Hi all, I''ve encountered a LustreError that might have triggered an unwanted failover of a MGS/MGD -HA-pair of servers. I''m not sure about the latter, but at least I have not found a trace of that error via Google, so it might be worth considering. And it occurred in this form only the two times the heartbeat monitoring failed shortly afterwards: kern.log.1:Jul 20 06:47:19 kernel: LustreError: 27696:0:(upcall_cache.c:326:upcall_cache_get_entry()) acquire timeout exceeded for key 0 kern.log.1:Jul 20 06:47:41 kernel: LustreError: 27713:0:(upcall_cache.c:326:upcall_cache_get_entry()) acquire timeout exceeded for key 0 There was no Lustre log activity the day before that, the last entry before being an eviction of a client at Jul 25 19:31:09 The system is running Lustre 1.6.3, kernel 2.6.22, Debian Etch. There are some more ''acquire timeout '' messages dating from Jul 24+25, however not for ''key 0'' but for key 4209, 4409, ..., whatever this may mean. No "fatal" consequences then. On Jul 27, the same happened again, kern.log:Jul 27 06:47:17 kernel: LustreError: 24327:0:(upcall_cache.c:326:upcall_cache_get_entry()) acquire timeout exceeded for key 0 kern.log:Jul 27 06:47:37 kernel: LustreError: 22381:0:(upcall_cache.c:326:upcall_cache_get_entry()) acquire timeout exceeded for key 0 This time it took heartbeat only second to loose its IP: lrmd[10373]: 2008/07/27_06:47:31 WARN: IPaddr:monitor process (PID 26903) timed out (try 1). Killing with signal SIGT ERM (15). On another system running Lustre 1.6.5, without any heartbeat errors, it was: kern.log:Jul 27 06:47:20 kernel: LustreError: 4627:0:(upcall_cache.c:325:upcall_cache_get_entry()) acquire timeout exceeded for key 0 kern.log:Jul 27 06:47:37 kernel: LustreError: 3581:0:(upcall_cache.c:325:upcall_cache_get_entry()) acquire timeout exceeded for key 0 Of course these temporal coincidences look verrrrry suspicious.
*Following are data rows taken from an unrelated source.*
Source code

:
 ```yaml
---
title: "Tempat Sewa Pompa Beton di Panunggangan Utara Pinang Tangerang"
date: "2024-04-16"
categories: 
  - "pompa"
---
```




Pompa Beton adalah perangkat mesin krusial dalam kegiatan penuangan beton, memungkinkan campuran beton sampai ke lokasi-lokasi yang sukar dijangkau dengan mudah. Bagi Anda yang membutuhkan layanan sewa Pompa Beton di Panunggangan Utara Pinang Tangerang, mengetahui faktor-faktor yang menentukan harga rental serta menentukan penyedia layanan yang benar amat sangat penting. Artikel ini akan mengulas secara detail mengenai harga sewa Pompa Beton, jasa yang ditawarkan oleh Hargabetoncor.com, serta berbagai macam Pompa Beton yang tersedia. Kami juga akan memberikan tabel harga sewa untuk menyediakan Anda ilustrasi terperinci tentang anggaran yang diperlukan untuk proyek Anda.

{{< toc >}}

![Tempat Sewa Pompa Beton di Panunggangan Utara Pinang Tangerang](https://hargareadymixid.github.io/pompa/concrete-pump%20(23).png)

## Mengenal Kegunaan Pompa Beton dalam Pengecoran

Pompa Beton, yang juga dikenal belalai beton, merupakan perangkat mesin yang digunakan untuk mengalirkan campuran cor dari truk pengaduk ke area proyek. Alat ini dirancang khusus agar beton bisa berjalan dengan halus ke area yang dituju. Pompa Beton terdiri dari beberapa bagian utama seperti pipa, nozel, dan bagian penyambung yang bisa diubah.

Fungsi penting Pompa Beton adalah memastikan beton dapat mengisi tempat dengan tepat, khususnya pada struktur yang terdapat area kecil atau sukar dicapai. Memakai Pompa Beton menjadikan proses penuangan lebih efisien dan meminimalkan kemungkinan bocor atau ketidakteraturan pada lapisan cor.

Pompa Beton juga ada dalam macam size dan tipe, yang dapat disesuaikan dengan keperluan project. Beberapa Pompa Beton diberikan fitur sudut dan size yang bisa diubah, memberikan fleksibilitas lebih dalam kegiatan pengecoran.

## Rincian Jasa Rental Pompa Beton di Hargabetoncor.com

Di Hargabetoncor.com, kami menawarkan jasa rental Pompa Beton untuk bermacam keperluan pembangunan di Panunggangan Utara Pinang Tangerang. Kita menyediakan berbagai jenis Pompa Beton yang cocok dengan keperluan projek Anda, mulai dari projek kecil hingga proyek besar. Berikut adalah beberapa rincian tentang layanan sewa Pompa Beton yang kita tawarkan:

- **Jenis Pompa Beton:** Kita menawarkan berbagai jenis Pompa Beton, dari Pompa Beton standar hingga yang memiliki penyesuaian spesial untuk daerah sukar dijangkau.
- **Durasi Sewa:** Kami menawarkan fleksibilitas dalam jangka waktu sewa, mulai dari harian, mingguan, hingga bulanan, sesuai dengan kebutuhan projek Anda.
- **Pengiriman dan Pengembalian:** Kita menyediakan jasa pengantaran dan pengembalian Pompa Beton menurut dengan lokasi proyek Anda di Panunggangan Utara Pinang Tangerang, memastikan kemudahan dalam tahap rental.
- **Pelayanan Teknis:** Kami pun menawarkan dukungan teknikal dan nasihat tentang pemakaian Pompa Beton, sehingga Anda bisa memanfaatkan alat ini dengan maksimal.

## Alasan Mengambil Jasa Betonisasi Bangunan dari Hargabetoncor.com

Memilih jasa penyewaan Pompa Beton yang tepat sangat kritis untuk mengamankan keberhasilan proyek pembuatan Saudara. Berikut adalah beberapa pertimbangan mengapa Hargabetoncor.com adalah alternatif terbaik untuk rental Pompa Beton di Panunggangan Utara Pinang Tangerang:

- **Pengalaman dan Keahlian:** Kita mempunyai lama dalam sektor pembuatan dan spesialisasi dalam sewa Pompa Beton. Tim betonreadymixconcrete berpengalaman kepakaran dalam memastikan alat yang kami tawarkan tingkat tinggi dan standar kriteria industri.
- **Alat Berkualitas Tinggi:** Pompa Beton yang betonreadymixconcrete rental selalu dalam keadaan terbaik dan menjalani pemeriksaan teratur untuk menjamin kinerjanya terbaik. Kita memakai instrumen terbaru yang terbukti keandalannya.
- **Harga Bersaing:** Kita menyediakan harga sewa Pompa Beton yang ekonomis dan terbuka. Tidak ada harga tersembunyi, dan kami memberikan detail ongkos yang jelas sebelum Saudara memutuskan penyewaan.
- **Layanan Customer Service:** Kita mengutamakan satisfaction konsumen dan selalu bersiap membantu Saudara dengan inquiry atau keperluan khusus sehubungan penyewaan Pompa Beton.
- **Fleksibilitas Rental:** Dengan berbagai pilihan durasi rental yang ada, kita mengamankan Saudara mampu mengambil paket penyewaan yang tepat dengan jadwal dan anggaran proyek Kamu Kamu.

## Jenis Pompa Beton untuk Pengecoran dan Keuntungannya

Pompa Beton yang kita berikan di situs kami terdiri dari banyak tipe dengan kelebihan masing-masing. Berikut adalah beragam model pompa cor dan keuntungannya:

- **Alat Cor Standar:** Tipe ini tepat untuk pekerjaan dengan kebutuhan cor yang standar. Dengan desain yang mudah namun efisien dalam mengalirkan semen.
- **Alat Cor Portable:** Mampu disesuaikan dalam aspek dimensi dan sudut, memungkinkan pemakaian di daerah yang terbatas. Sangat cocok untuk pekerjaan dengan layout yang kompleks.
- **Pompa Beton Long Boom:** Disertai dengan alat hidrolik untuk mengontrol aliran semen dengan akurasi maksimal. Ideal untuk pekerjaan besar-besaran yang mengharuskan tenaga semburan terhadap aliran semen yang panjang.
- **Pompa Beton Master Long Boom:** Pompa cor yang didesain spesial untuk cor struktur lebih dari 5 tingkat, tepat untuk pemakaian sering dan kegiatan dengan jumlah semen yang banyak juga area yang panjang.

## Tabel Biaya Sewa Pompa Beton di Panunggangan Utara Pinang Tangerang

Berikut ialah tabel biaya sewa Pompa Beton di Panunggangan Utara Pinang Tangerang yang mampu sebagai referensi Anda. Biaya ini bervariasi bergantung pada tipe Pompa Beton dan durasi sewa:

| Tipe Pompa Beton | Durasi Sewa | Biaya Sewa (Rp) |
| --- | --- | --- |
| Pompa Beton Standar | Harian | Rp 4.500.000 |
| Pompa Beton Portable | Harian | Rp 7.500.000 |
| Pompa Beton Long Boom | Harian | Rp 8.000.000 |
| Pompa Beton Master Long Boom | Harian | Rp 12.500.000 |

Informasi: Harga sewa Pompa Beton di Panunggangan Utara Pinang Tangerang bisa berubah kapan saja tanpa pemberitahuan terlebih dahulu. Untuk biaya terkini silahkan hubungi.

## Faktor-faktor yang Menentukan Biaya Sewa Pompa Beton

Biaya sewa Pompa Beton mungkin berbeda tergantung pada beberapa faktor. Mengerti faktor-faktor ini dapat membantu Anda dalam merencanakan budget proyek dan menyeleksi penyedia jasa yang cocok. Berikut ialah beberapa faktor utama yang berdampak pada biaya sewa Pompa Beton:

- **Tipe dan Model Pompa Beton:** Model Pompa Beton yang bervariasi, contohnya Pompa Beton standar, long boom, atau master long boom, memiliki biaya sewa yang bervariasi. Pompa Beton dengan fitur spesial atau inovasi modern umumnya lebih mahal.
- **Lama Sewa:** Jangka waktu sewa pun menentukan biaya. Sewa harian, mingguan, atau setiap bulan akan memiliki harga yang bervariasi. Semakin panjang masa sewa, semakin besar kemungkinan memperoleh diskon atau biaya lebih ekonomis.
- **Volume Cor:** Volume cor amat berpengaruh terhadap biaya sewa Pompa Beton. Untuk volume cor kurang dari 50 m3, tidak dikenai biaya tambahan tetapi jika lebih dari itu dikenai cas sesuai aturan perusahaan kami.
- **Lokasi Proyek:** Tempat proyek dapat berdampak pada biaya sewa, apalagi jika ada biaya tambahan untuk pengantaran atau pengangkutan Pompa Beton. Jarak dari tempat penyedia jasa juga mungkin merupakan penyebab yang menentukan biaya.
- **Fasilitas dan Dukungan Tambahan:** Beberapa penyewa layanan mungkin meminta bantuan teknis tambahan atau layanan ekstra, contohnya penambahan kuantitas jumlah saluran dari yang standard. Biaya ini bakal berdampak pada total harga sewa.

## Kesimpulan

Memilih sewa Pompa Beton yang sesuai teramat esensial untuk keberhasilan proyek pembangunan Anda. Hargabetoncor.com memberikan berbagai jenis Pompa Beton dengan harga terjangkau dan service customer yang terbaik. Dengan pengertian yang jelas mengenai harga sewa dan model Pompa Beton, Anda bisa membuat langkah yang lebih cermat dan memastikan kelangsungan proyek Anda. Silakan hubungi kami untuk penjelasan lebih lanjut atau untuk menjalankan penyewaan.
So far, I have no idea what kind of weird script might be running at these times causing all the trouble, still I''m already looking forward to next Sunday ;-) But it would be nice if somebody could explain these Lustre errors, and perhaps assure me that these Lustre errors are entirely harmless or cannot possibly have any influence on the stability of the system. Thanks, Thomas
Andreas Dilger
2008-Jul-30 10:44 UTC
[Lustre-discuss] LustreError: acquire timeout exceeded
On Jul 29, 2008 18:51 +0200, Thomas Roth wrote:> kern.log.1:Jul 20 06:47:19 kernel: LustreError: > 27696:0:(upcall_cache.c:326:upcall_cache_get_entry()) acquire timeout > exceeded for key 0 > kern.log.1:Jul 20 06:47:41 kernel: LustreError: > 27713:0:(upcall_cache.c:326:upcall_cache_get_entry()) acquire timeout > exceeded for key 0This means the MDS was unable to find supplementary group information for the root user.> Of course these temporal coincidences look verrrrry suspicious. So far, > I have no idea what kind of weird script might be running at these times > causing all the trouble, still I''m already looking forward to next > Sunday ;-)It isn''t clear whether this is cause or effect though. If you use any kind of network user/group database (LDAP, NIS, etc) then the timeout likely means that the network had already failed at this time. Cheers, Andreas -- Andreas Dilger Sr. Staff Engineer, Lustre Group Sun Microsystems of Canada, Inc.